Lofty Promises For Autonomous Cars Unfulfilled
The first driverless cars were supposed to be deployed on the roads of American cities in 2019, but just a few days before the end of the year, the lofty promises of car manufacturers and Silicon Valley remain far from becoming reality.
Recent accidents, such as those involving Tesla cars equipped with Autopilot, a driver assistance software, have shown that "the technology is not ready," said Dan Albert, critic and author of the book "Are We There Yet?" on the history of the American automobile.
He questioned the optimistic sales pitch that autonomous cars would help reduce road deaths -- 40,000 every year in the United States, mostly due to human error -- because these vehicles themselves have caused deaths.
As a result, self-driving maneuvers in the technology-laden vehicles are limited to parking, braking, starting or driving in a parking lot.
Autonomous vehicles have only been deployed in limited test projects in a few cities.
"When you're working on the large scale deployment of mission critical safety systems, the mindset of 'move fast and break things' certainly doesn't cut it," said Dan Ammann, CEO of self-driving car company Cruise.
General Motors, Cruise's parent company, had promised a fleet of autonomous vehicles would be on the roads in 2019.

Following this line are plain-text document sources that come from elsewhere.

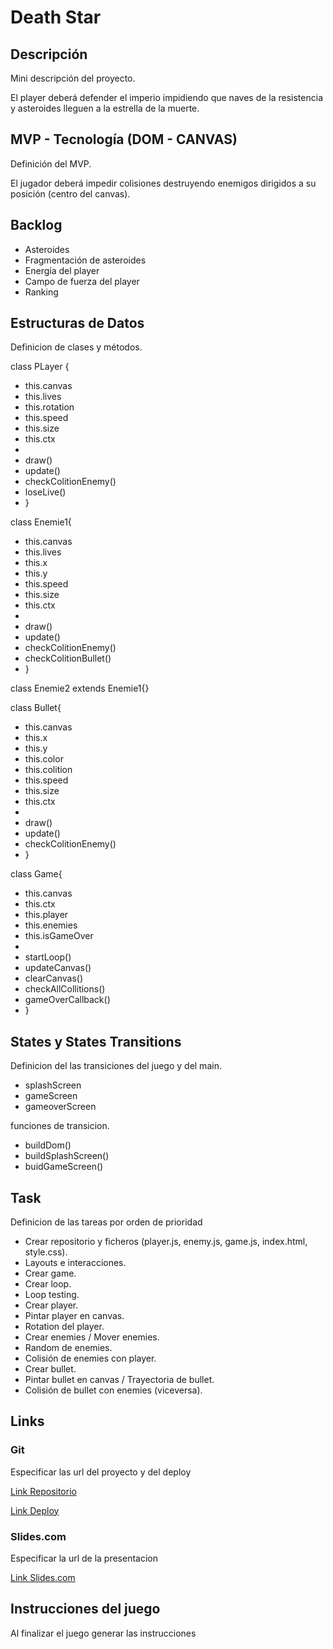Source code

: # Death Star

## Descripción
Mini descripción del proyecto.

El player deberá defender el imperio impidiendo que naves de la resistencia y asteroides lleguen a la estrella de la muerte.

## MVP - Tecnología (DOM - CANVAS)
Definición del MVP.

El jugador deberá impedir colisiones destruyendo enemigos dirigidos a su posición (centro del canvas).  

## Backlog
- Asteroides 
- Fragmentación de asteroides
- Energía del player
- Campo de fuerza del player
- Ranking 

## Estructuras de Datos

Definicion de clases y métodos.

class PLayer {
-   this.canvas
-   this.lives
-   this.rotation
-   this.speed
-   this.size
-   this.ctx
- 
-   draw()
-   update()
-   checkColitionEnemy()
-   loseLive()
- }

class Enemie1{
-   this.canvas
-   this.lives
-   this.x
-   this.y
-   this.speed
-   this.size
-   this.ctx
- 
-   draw()
-   update()
-   checkColitionEnemy()
-   checkColitionBullet()
- }

class Enemie2 extends Enemie1{}

class Bullet{
-   this.canvas
-   this.x
-   this.y
-   this.color
-   this.colition
-   this.speed
-   this.size
-   this.ctx
- 
-   draw()
-   update()
-   checkColitionEnemy()
- }

class Game{
-   this.canvas
-   this.ctx
-   this.player
-   this.enemies
-   this.isGameOver
- 
-   startLoop()
-   updateCanvas()
-   clearCanvas()
-   checkAllCollitions()
-   gameOverCallback()
- }

## States y States Transitions

Definicion del las transiciones del juego y del main.

- splashScreen
- gameScreen
- gameoverScreen

funciones de transicion.

- buildDom()
- buildSplashScreen()
- buidGameScreen()


## Task

Definicion de las tareas por orden de prioridad

- Crear repositorio y ficheros (player.js, enemy.js, game.js, index.html, style.css).
- Layouts e interacciones. 
- Crear game.
- Crear loop.
- Loop testing.
- Crear player.
- Pintar player en canvas.
- Rotation del player.
- Crear enemies / Mover enemies.
- Random de enemies.
- Colisión de enemies con player.
- Crear bullet.
- Pintar bullet en canvas / Trayectoria de bullet.
- Colisión de bullet con enemies (viceversa).

## Links

### Git

Especificar las url del proyecto y del deploy

[Link Repositorio](https://github.com/stellarwaves/DeathStar.git)

[Link Deploy](http://github.com)

### Slides.com

Especificar la url de la presentacion

[Link Slides.com](http://slides.com)

## Instrucciones del juego 

Al finalizar el juego generar las instrucciones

There are driverless shuttles running on specific routes on university campuses, and Waymo, Google's autonomous car division, has been offering robotaxi service "Waymo One" for about a year around Phoenix, Arizona. However, there is a trained driver in the cars to take control in case of emergency.
Waymo is expanding that program, and since the summer it has offered truly driverless service in some Phoenix suburbs that is free in the afternoon and sometimes in the evening. The company is also teaming up with ride-hailing app Lyft to expand to more areas.
"Automation may be used in areas such as closed campuses, where speeds are low and there is little or no interaction with other vehicles, pedestrians or cyclists or inclement weather," said Sam Abuelsamid, engineer and expert at Navigant Research.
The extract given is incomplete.